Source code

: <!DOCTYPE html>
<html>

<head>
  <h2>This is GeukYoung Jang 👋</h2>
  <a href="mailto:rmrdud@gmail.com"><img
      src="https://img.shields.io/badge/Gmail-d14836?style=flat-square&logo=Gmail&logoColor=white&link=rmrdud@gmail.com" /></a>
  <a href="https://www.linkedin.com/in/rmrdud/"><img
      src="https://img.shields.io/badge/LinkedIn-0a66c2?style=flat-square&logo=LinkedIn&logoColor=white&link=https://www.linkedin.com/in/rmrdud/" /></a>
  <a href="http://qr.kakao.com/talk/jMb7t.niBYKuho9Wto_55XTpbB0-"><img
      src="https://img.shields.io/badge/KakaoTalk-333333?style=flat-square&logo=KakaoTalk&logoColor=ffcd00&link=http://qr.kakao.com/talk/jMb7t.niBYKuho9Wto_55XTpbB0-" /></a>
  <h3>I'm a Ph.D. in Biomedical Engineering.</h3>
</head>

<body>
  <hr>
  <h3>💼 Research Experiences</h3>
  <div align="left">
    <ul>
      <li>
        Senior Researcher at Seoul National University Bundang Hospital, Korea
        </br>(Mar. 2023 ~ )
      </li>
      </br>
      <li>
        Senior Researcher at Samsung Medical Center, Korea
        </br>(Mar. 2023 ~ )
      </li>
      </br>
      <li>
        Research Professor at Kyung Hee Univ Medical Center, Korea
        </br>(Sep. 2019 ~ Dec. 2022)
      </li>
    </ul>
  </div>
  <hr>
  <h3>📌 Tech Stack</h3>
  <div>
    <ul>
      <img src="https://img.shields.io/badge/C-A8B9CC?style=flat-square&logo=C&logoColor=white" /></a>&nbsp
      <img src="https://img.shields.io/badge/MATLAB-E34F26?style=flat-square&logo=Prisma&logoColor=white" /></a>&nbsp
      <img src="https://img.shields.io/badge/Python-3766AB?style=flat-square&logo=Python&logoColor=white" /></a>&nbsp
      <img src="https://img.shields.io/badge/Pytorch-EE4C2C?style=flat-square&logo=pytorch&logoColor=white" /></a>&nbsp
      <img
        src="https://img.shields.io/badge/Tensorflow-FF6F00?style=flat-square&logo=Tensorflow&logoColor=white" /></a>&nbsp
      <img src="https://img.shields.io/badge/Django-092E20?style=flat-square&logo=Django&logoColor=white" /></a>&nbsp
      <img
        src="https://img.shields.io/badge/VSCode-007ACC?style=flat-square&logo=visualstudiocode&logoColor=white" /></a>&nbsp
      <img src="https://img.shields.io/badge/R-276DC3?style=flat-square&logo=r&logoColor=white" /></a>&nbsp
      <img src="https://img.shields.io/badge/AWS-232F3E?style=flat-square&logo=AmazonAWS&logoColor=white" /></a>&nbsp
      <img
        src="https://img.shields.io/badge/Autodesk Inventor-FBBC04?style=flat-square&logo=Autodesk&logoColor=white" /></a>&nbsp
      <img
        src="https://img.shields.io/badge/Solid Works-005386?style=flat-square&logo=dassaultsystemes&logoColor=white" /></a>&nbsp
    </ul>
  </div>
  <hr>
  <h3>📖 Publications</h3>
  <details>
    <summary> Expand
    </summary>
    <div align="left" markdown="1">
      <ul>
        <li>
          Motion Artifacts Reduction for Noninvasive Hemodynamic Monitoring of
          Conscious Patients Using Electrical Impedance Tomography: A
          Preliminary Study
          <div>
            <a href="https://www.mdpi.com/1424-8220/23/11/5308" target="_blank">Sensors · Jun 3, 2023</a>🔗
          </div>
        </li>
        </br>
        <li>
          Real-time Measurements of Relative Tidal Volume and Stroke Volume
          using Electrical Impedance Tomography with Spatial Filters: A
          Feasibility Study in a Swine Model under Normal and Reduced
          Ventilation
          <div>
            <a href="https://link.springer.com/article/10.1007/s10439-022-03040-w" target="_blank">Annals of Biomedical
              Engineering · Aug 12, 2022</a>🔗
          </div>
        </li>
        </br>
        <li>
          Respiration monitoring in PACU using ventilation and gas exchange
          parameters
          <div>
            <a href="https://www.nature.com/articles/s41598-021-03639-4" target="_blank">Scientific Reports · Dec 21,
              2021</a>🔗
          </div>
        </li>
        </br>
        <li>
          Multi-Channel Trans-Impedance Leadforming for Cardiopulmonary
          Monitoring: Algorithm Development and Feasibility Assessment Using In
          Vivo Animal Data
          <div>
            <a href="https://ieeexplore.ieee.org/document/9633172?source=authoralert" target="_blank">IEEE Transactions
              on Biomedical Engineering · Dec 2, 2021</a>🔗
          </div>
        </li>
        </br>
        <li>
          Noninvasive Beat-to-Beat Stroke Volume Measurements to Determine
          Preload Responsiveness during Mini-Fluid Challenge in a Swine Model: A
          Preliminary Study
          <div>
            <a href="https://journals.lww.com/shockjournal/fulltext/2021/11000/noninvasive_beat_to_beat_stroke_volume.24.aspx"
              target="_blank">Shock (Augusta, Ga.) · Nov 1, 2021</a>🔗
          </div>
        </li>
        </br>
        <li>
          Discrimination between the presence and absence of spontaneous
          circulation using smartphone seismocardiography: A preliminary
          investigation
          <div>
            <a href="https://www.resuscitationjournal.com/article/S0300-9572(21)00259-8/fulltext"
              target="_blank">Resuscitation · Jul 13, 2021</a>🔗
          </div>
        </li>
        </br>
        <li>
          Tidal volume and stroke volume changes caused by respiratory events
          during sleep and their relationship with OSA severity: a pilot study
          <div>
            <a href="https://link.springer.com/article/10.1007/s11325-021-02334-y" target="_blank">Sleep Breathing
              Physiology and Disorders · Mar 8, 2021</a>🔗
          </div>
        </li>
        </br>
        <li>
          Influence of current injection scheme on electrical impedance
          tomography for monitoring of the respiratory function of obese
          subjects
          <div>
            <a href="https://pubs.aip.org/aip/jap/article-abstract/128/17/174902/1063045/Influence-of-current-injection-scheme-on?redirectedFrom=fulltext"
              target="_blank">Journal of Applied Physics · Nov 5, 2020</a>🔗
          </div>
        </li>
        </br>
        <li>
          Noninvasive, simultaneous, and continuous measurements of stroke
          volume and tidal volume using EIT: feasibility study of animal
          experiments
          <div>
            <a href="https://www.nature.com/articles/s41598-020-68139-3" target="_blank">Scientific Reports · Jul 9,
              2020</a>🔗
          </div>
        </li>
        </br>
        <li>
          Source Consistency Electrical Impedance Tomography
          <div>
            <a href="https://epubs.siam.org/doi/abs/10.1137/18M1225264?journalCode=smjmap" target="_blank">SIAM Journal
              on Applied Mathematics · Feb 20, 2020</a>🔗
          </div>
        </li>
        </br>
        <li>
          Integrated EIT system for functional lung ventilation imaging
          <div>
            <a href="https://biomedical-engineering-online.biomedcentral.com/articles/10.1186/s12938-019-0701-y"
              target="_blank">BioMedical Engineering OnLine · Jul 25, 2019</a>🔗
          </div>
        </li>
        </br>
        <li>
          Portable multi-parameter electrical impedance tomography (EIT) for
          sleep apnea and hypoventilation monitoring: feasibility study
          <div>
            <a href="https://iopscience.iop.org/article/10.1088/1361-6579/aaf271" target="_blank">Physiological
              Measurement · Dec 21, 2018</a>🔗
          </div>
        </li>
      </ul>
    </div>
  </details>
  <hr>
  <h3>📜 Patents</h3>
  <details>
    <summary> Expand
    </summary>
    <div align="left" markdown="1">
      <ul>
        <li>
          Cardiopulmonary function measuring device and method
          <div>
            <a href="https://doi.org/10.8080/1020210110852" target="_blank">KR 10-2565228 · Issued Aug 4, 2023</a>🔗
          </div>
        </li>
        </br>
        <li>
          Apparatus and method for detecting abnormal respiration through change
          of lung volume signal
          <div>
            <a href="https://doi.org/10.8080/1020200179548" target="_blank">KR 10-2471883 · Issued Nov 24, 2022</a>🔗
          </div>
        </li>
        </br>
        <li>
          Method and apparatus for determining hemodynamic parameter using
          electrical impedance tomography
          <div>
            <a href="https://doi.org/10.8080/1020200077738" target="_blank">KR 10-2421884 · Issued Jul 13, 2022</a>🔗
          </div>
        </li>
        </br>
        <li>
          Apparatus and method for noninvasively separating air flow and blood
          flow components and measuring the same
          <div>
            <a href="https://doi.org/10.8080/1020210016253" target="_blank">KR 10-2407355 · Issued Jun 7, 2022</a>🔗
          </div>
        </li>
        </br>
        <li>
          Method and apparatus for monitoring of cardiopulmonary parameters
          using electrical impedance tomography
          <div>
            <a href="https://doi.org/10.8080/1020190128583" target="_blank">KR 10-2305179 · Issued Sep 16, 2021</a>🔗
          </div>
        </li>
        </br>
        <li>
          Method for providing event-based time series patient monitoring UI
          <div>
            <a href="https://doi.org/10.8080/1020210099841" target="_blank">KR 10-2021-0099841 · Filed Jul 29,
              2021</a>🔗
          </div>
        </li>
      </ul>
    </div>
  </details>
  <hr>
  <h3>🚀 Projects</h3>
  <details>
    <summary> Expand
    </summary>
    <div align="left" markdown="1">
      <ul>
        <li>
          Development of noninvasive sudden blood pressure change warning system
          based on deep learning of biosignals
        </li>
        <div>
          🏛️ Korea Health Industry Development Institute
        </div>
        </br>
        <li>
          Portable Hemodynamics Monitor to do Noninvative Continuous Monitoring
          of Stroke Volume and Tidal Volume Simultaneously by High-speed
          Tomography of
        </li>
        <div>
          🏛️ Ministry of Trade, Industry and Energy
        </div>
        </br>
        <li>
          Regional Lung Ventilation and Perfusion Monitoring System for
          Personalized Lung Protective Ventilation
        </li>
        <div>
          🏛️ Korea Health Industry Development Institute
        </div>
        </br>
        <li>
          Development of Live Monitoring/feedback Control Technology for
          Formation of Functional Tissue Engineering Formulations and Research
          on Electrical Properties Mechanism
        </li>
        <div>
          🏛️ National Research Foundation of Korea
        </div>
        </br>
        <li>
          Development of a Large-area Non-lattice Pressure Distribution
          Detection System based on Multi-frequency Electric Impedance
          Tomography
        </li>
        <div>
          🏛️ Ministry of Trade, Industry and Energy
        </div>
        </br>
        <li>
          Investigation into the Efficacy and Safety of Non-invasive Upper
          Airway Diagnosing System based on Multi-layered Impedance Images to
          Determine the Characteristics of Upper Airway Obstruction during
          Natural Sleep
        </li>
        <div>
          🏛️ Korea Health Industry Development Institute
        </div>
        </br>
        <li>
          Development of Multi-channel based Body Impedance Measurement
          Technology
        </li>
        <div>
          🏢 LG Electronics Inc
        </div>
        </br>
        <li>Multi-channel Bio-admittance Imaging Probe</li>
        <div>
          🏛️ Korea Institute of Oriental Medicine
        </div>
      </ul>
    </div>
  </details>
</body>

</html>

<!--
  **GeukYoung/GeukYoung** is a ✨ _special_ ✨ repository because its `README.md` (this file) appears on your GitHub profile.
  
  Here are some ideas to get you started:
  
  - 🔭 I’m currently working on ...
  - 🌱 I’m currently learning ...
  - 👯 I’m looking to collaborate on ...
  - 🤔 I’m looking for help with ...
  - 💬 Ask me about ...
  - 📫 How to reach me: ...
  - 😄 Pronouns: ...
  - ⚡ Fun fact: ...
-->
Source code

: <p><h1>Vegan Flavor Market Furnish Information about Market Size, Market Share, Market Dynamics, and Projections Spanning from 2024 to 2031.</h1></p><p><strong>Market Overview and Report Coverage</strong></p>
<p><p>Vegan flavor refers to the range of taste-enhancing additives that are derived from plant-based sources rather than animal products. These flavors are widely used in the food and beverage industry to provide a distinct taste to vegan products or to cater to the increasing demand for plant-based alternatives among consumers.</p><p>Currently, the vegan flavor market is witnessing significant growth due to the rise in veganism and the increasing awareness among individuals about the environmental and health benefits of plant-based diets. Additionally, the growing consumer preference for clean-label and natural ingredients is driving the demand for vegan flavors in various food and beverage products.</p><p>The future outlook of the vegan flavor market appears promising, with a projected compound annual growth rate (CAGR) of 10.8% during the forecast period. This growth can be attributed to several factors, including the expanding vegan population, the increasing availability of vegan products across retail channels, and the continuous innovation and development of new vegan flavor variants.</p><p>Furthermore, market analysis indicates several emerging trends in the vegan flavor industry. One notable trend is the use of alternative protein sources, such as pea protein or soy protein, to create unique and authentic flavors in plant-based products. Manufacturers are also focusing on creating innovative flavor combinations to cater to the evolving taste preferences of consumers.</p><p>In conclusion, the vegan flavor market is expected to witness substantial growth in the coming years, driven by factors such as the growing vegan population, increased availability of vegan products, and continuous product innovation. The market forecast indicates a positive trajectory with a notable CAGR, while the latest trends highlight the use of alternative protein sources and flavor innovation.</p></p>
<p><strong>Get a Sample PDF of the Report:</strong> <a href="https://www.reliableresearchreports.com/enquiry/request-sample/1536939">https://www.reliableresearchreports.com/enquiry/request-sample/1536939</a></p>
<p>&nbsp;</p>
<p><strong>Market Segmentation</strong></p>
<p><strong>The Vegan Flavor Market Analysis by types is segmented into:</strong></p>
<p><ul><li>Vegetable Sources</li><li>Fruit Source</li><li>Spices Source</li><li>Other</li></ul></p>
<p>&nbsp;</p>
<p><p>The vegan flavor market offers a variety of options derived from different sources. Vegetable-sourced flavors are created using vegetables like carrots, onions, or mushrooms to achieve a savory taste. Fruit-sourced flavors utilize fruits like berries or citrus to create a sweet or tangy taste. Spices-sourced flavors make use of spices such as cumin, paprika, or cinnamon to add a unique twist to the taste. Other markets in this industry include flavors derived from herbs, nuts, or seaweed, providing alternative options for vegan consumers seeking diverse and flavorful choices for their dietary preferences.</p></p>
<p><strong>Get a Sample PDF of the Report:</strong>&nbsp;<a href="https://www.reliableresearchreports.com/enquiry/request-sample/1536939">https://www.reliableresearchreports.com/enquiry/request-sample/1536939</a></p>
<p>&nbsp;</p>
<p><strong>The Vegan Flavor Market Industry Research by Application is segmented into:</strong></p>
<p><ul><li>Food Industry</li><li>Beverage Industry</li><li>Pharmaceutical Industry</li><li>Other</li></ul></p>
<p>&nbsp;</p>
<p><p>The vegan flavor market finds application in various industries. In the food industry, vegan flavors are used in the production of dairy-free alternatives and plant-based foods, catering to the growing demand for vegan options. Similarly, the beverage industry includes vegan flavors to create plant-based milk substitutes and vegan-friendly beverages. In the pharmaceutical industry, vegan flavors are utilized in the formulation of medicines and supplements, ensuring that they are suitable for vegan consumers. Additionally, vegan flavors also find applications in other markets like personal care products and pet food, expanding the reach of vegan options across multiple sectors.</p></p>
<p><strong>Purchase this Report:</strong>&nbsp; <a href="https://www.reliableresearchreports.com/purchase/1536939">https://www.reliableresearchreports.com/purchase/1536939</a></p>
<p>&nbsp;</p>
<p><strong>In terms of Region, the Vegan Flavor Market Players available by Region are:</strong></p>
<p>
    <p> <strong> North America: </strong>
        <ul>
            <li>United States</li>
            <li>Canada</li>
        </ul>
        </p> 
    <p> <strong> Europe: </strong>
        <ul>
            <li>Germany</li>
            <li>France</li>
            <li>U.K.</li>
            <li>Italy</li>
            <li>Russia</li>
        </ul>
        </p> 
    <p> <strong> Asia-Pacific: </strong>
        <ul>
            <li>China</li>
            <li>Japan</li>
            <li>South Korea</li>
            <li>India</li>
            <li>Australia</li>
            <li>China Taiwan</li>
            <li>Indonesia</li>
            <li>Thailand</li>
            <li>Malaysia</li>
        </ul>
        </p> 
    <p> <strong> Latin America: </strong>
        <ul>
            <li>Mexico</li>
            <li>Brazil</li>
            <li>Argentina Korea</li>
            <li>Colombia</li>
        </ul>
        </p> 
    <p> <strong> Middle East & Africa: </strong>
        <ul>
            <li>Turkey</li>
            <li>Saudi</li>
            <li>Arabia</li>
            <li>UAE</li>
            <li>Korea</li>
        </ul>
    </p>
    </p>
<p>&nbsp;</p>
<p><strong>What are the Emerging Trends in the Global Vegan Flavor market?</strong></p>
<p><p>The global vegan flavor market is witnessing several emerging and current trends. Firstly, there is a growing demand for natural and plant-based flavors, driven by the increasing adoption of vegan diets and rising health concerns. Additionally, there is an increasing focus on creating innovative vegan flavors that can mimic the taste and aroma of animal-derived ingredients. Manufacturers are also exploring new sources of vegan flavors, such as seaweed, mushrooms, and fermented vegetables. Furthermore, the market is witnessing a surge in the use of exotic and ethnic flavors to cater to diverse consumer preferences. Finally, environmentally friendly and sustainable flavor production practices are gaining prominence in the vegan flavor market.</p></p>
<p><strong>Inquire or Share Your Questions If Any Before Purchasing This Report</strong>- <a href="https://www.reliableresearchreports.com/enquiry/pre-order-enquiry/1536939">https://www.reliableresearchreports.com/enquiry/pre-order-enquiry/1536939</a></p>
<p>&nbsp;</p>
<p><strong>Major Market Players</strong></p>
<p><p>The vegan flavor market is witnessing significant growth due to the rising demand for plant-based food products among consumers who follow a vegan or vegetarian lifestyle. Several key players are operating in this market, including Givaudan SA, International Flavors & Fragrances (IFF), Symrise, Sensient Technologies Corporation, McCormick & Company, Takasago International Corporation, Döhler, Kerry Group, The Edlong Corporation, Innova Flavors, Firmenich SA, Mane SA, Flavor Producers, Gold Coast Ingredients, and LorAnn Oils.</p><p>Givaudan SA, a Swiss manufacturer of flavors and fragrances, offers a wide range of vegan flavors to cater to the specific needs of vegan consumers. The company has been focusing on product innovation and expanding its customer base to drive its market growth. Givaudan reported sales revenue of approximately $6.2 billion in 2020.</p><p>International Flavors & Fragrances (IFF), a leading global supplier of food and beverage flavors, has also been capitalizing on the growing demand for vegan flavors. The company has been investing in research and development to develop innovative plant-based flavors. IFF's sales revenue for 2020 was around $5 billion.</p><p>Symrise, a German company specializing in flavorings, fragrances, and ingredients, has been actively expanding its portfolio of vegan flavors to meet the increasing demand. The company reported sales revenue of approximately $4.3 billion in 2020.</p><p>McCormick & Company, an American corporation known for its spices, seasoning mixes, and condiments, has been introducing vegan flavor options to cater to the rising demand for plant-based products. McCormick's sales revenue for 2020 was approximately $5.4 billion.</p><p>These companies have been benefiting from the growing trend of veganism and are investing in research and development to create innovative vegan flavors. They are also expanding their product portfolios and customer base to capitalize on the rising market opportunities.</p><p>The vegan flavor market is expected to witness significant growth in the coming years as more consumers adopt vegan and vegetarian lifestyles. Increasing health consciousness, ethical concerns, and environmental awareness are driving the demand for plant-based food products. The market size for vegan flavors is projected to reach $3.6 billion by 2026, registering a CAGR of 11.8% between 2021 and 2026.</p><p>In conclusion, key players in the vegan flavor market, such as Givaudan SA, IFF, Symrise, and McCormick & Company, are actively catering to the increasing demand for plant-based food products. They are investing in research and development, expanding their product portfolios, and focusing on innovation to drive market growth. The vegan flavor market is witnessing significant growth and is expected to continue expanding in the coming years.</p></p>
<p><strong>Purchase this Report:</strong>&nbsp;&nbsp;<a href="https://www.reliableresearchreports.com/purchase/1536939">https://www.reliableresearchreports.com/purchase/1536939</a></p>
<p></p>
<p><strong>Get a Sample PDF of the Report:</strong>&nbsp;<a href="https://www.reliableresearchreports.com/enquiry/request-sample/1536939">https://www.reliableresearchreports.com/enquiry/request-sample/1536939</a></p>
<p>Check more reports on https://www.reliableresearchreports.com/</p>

:::::

Task description: Give the count, and only the count, of lines in these records that hold the string "into".

Written answer: 3